Saved data entries

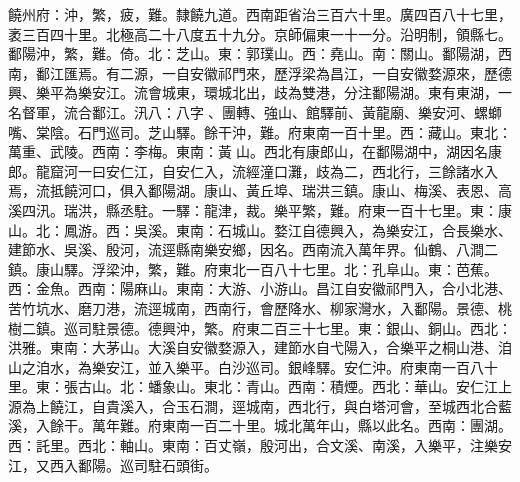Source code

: \begin{pinyinscope}
饒州府：沖，繁，疲，難。隸饒九道。西南距省治三百六十里。廣四百八十七里，袤三百四十里。北極高二十八度五十九分。京師偏東一十一分。沿明制，領縣七。鄱陽沖，繁，難。倚。北：芝山。東：郭璞山。西：堯山。南：關山。鄱陽湖，西南，鄱江匯焉。有二源，一自安徽祁門來，歷浮梁為昌江，一自安徽婺源來，歷德興、樂平為樂安江。流會城東，環城北出，歧為雙港，分注鄱陽湖。東有東湖，一名督軍，流合鄱江。汛八：八字、團轉、強山、館驛前、黃龍廟、樂安河、螺螄嘴、棠陰。石門巡司。芝山驛。餘干沖，難。府東南一百十里。西：藏山。東北：萬重、武陵。西南：李梅。東南：黃山。西北有康郎山，在鄱陽湖中，湖因名康郎。龍窟河一曰安仁江，自安仁入，流經潼口灘，歧為二，西北行，三餘諸水入焉，流抵饒河口，俱入鄱陽湖。康山、黃丘埠、瑞洪三鎮。康山、梅溪、表恩、高溪四汛。瑞洪，縣丞駐。一驛：龍津，裁。樂平繁，難。府東一百十七里。東：康山。北：鳳游。西：吳溪。東南：石城山。婺江自德興入，為樂安江，合長樂水、建節水、吳溪、殷河，流逕縣南樂安鄉，因名。西南流入萬年界。仙鶴、八澗二鎮。康山驛。浮梁沖，繁，難。府東北一百八十七里。北：孔阜山。東：芭蕉。西：金魚。西南：陽麻山。東南：大游、小游山。昌江自安徽祁門入，合小北港、苦竹坑水、磨刀港，流逕城南，西南行，會歷降水、柳家灣水，入鄱陽。景德、桃樹二鎮。巡司駐景德。德興沖，繁。府東二百三十七里。東：銀山、銅山。西北：洪雅。東南：大茅山。大溪自安徽婺源入，建節水自弋陽入，合樂平之桐山港、洎山之洎水，為樂安江，並入樂平。白沙巡司。銀峰驛。安仁沖。府東南一百八十里。東：張古山。北：蟠象山。東北：青山。西南：積煙。西北：華山。安仁江上源為上饒江，自貴溪入，合玉石澗，逕城南，西北行，與白塔河會，至城西北合藍溪，入餘干。萬年難。府東南一百二十里。城北萬年山，縣以此名。西南：團湖。西：託里。西北：軸山。東南：百丈嶺，殷河出，合文溪、南溪，入樂平，注樂安江，又西入鄱陽。巡司駐石頭街。


\end{pinyinscope}
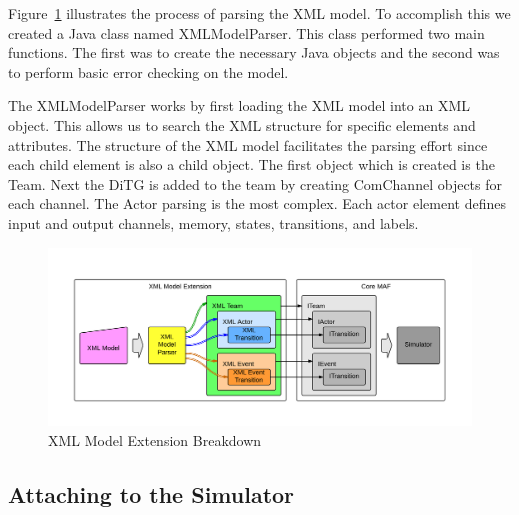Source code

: Figure~\ref{fig:xml_model_extension} illustrates the process of parsing the XML model.  To accomplish this we created a Java class named XMLModelParser.  This class performed two main functions.  The first was to create the necessary Java objects and the second was to perform basic error checking on the model.  

The XMLModelParser works by first loading the XML model into an XML object.  This allows us to search the XML structure for specific elements and attributes.  The structure of the XML model facilitates the parsing effort since each child element is also a child object.  The first object which is created is the Team.  Next the DiTG is added to the team by creating ComChannel objects for each channel.  The Actor parsing is the most complex.  Each actor element defines input and output channels, memory, states, transitions, and labels.

\begin{figure}[h]
\begin{center}
\includegraphics[width=6in]{xml_model_extension.png}
\caption{XML Model Extension Breakdown}
\label{fig:xml_model_extension}
\end{center}
\end{figure}

\subsection{Attaching to the Simulator}

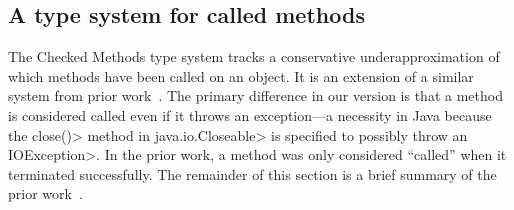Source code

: 


\subsection{A type system for called methods}
\label{sec:called-methods}


The Checked Methods type system tracks a conservative underapproximation of which methods have been called on an object.
It is an extension of a similar system
from prior work~\cite{KelloggRSSE2020}.  The primary difference in our
version is that a method is considered called even if it throws an
exception---a necessity in Java because the \<close()> method
in \<java.io.Closeable> is specified to possibly throw an \<IOException>.
In the prior work, a method was only considered ``called'' when it terminated
successfully.
The remainder of this section is a brief summary
of the prior work~\cite{KelloggRSSE2020}.


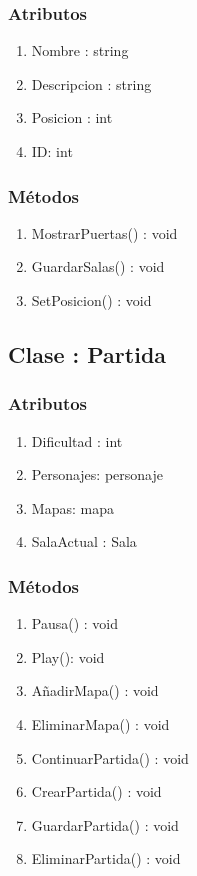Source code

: \subsubsection{Atributos}
\begin{enumerate}
\item Nombre : string
\item Descripcion : string
\item Posicion : int
\item ID: int
\end{enumerate}

\subsubsection{Métodos}
\begin{enumerate}
\item MostrarPuertas() : void
\item GuardarSalas() : void
\item SetPosicion() : void
\end{enumerate}




\subsection{Clase : Partida}\label{sec:uc0}
\subsubsection{Atributos}
\begin{enumerate}
\item Dificultad : int
\item Personajes: personaje
\item Mapas: mapa
\item SalaActual : Sala
\end{enumerate}

\subsubsection{Métodos}
\begin{enumerate}
\item Pausa() : void
\item Play(): void
\item AñadirMapa() : void
\item EliminarMapa() : void
\item ContinuarPartida() : void
\item CrearPartida() : void
\item GuardarPartida() : void
\item EliminarPartida() : void
\end{enumerate}





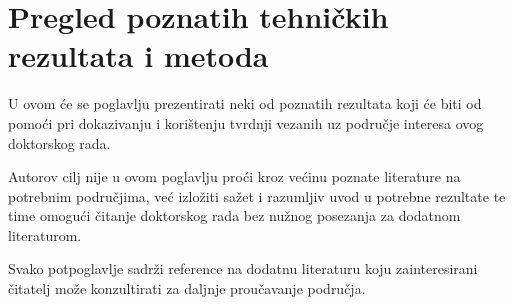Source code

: \chapter{Pregled poznatih tehničkih rezultata i metoda}

U ovom će se poglavlju prezentirati neki od poznatih
rezultata koji će biti od pomoći pri
dokazivanju i korištenju tvrdnji vezanih uz područje
interesa ovog doktorskog rada.

Autorov cilj nije 
u ovom poglavlju proći kroz većinu poznate literature
na potrebnim područjima, već izložiti
sažet i razumljiv uvod u potrebne rezultate
te time omogući čitanje doktorskog rada
bez nužnog posezanja za dodatnom literaturom.

Svako potpoglavlje sadrži reference
na dodatnu literaturu koju
zainteresirani čitatelj može konzultirati
za daljnje proučavanje područja.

- AIM OF THE TASK -
Your answer should be each line from the entries that includes the string "type".

- EXERCISE ANSWER -
\subsection{A type system for called methods}
The Checked Methods type system tracks a conservative underapproximation of which methods have been called on an object.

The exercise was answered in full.